The U.S. Labor Department reported the record-setting loss of 10 million jobs nationally in the last two weeks. No region and no industry are immune. So it’s no surprise, but still a shock, at the unemployment numbers for the arts in New York.
In the week ending March 28, 2020, there were 14,480 new claims filed for unemployment insurance among the sector in New York categorized as “Arts, Entertainment and Recreation,” according to a report from The New York State Department of Labor. This marks a whopping 3,880 percent increase in claims from the same week a year ago — one of the worst-hit sectors in the state. Only the “accommodation and food services” industry had a greater increase, although retail trade was not far behind. (The actual numbers of newly unemployed in other fields are much higher, but so are the overall number of people employed in those fields.)
Overall, there were 369,025 initial unemployment insurance claims filed in New York State for the week ending March 28, 2020, compared to 80,509 that were filed the previous week. Long Island has been especially hard-hit.
New Yorkers seeking to file an unemployment insurance claim can visit labor.ny.gov or call the Telephone Claim Center at (888) 209-8124. But be forewarned.
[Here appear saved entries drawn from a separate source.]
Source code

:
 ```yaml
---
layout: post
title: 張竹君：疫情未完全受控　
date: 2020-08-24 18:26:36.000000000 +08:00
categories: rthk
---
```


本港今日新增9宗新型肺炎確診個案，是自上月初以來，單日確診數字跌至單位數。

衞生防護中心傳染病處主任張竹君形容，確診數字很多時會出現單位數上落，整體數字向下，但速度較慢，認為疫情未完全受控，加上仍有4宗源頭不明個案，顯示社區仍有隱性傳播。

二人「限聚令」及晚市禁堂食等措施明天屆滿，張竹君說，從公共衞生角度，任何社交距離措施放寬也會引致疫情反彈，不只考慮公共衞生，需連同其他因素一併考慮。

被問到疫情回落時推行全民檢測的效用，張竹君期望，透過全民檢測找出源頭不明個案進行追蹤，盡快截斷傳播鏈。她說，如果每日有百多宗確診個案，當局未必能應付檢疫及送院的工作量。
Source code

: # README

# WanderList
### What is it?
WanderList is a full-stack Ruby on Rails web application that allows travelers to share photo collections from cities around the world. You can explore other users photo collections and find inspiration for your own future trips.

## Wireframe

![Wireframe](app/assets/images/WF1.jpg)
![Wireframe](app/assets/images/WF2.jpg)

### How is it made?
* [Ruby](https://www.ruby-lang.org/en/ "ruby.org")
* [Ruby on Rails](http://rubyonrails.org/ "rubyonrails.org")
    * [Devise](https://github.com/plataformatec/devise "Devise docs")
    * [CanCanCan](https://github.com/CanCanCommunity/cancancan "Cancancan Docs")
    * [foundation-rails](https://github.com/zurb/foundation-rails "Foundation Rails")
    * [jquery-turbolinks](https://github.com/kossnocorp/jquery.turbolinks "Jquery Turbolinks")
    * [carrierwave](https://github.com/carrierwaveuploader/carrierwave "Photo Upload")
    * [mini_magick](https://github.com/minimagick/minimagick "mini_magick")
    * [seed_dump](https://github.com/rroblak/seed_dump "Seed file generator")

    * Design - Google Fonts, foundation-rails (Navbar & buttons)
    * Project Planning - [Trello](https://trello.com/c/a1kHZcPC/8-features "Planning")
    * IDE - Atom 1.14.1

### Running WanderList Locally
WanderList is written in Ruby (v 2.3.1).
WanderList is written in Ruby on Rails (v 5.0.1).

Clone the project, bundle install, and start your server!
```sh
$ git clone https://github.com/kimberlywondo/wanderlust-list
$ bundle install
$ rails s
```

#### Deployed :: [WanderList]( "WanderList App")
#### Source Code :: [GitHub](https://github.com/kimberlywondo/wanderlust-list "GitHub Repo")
There has been an alarming 16,000 percent increase in phone calls and almost 900 percent increase in website traffic.
If you are filing a new Unemployment Insurance claim, the day you should apply is based on the first letter of your last name.
A – F file on Monday | G – N file on Tuesday | O – Z file on Wednesday
Missed your day? File on Thurs-Fri-Sat
Any claim you file will be backdated to the date you became unemployed. If you are eligible, you will be paid for all benefits due.
If you are self-employed, you may now file for Unemployment Insurance benefits online. See the Guidance for Self-Employed Individuals.
On March 27, 2020, the President of the United States signed a law that provides additional Unemployment Insurance (“UI”) assistance to workers impacted by COVID-19. This new law provides:
• Pandemic Unemployment Assistance – Extended eligibility for individuals who have traditionally
been ineligible for UI benefits (e.g., self-employed workers, independent contractors — the categories to which many theater artists belong.)
• Pandemic Unemployment Compensation – An additional $600 per week, on top of regular benefits, to all UI recipients; and,
• Pandemic Emergency Unemployment Compensation – An additional 13 weeks of UI benefits,
beyond the regular 26 weeks already provided, for a total of 39 weeks of coverage.